The Elusive Mr. Pond: The Soldier, Fur Trader and Explorer Who Opened the Northwest (Hardcover)
Sir Alexander Mackenzie is known to schoolchildren as a great Canadian explorer who gave his name to the country's longest river, but hardly anyone could name the man who mentored Mackenzie and mapped much of northwestern Canada before him. Soldier, fur trader and explorer Peter Pond, the subject of this long overdue book, is a man whose legend has been forgotten in favor of those who came after him. Much of Pond's life is shadowed in mystery. Historian Barry Gough uses Pond's surviving memoirs, explorers' journals, letters written by acquaintances of Pond, publications in London magazines and many other sources to track and reconstruct the life of one of the last of the tough, old-style explorers who ventured into the wilderness with little more than a strong instinct for survival and helped shape the modern world.

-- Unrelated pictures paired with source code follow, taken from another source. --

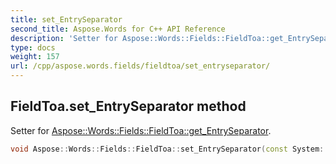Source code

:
 ```yaml
---
title: set_EntrySeparator
second_title: Aspose.Words for C++ API Reference
description: 'Setter for Aspose::Words::Fields::FieldToa::get_EntrySeparator.'
type: docs
weight: 157
url: /cpp/aspose.words.fields/fieldtoa/set_entryseparator/
---
```

## FieldToa.set_EntrySeparator method


Setter for [Aspose::Words::Fields::FieldToa::get_EntrySeparator](../get_entryseparator/).

```cpp
void Aspose::Words::Fields::FieldToa::set_EntrySeparator(const System::String &value)
```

Dr. Barry Gough, one of Canada's foremost historians, is a Fellow of the Royal Historical Society, Fellow of King's College London and Life Member of the Association of Canadian Studies, and has been awarded a Doctor of Letters for distinguished contributions to Imperial and Commonwealth history. He is well recognized for the authenticity of his research and the engaging nature of his narratives, and is the author of many critically acclaimed books, including "Fortune's a River: The Collision of Empires in Northwest America" (Harbour, 2007), which won the John Lyman Book Award for best Canadian naval and maritime history and was shortlisted for the Writers' Trust Non-Fiction Prize. Gough has been writing for almost four decades. He lives in Victoria, BC, with his wife, Marilyn.